[Dataset entries]
╭──

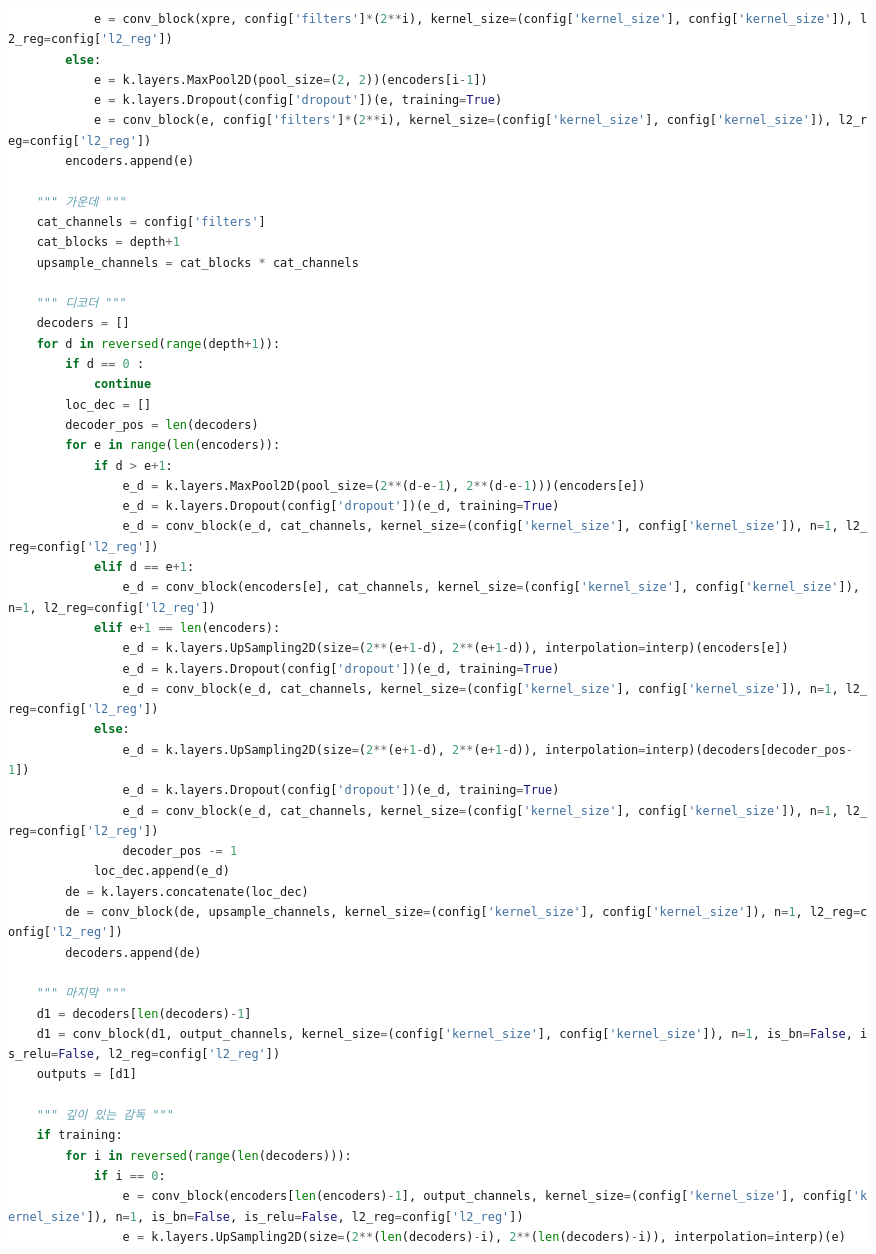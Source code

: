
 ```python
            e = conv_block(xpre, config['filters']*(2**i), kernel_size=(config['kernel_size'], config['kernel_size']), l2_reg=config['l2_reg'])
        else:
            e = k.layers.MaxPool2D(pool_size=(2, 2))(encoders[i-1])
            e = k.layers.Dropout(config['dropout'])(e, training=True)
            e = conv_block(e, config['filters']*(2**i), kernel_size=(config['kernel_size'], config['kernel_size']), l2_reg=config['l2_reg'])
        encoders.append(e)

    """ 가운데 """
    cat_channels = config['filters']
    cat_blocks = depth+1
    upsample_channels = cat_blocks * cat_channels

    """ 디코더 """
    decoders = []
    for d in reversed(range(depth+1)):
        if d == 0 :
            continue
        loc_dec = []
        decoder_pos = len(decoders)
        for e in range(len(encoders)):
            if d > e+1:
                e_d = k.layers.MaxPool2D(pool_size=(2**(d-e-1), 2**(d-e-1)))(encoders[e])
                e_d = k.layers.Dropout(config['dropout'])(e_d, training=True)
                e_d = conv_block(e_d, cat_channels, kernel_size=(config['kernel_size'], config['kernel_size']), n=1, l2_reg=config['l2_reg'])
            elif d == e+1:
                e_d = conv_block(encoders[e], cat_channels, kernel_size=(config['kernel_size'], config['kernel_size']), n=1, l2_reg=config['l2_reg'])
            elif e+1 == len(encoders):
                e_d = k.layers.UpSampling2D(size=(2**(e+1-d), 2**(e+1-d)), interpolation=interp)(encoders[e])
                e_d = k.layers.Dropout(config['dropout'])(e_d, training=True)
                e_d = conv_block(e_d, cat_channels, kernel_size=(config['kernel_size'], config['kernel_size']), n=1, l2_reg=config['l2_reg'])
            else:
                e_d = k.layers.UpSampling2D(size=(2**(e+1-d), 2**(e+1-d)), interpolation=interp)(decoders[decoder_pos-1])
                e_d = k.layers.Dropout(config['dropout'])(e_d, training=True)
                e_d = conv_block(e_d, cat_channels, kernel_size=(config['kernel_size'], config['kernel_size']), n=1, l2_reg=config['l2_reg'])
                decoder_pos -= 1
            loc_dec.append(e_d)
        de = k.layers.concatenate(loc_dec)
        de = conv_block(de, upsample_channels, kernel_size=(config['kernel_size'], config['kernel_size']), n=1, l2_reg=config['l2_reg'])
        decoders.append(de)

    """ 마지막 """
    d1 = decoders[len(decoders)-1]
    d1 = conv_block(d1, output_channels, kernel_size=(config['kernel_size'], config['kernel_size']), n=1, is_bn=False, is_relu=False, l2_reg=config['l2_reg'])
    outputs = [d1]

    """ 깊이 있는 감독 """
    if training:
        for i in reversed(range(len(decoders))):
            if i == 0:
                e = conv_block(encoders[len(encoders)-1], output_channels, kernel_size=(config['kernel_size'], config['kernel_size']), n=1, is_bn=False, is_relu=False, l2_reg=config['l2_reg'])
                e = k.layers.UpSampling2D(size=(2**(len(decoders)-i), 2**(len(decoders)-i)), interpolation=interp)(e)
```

╰──
╭──

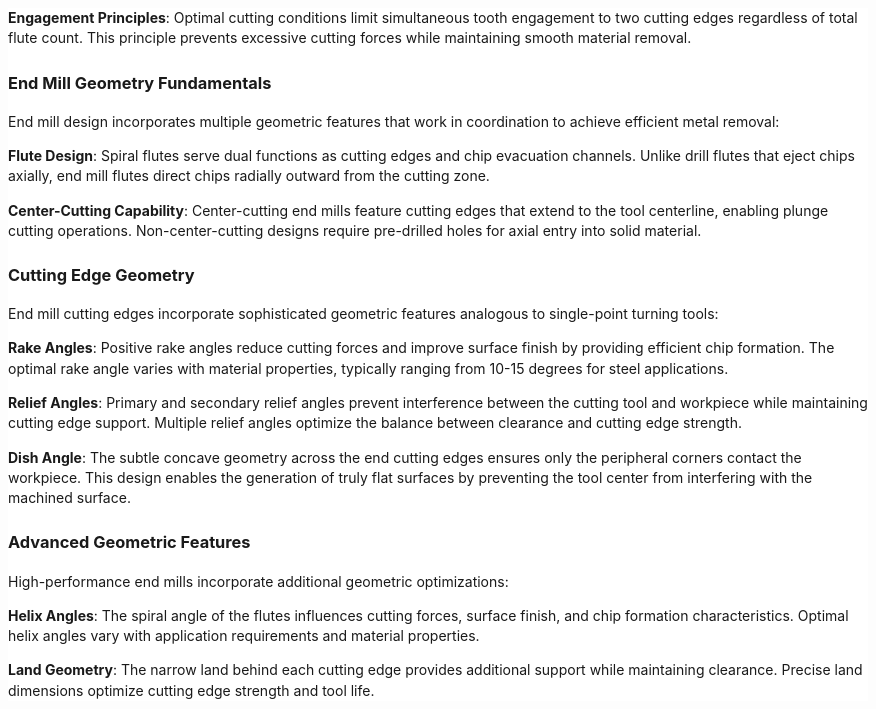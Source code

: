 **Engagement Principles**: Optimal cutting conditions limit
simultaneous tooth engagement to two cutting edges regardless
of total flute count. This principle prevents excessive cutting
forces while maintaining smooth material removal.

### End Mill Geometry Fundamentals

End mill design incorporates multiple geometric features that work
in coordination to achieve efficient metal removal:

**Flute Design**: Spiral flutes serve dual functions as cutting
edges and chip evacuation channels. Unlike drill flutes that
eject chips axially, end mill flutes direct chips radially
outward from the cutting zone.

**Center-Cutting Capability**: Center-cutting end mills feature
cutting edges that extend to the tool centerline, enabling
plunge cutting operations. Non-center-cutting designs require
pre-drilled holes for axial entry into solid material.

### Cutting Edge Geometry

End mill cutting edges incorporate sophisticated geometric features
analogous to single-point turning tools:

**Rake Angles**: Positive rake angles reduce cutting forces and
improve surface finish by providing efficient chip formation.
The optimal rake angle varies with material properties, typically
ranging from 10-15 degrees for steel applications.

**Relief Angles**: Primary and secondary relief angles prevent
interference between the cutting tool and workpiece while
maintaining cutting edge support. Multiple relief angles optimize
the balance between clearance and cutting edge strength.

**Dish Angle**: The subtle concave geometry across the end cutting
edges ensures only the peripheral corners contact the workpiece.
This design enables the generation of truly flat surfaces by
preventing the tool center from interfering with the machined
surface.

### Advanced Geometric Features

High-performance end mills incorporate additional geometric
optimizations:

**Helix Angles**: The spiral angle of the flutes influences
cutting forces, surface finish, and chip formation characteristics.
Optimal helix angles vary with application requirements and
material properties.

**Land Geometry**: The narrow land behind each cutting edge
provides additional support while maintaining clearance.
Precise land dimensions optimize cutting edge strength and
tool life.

╰──

Looking at the data above, write out exactly the lines that start at the one containing "functions as cutting" and end at the one containing "cutting forces and"; include both and nothing beyond.

**Flute Design**: Spiral flutes serve dual functions as cutting
edges and chip evacuation channels. Unlike drill flutes that
eject chips axially, end mill flutes direct chips radially
outward from the cutting zone.

**Center-Cutting Capability**: Center-cutting end mills feature
cutting edges that extend to the tool centerline, enabling
plunge cutting operations. Non-center-cutting designs require
pre-drilled holes for axial entry into solid material.

### Cutting Edge Geometry

End mill cutting edges incorporate sophisticated geometric features
analogous to single-point turning tools:

**Rake Angles**: Positive rake angles reduce cutting forces and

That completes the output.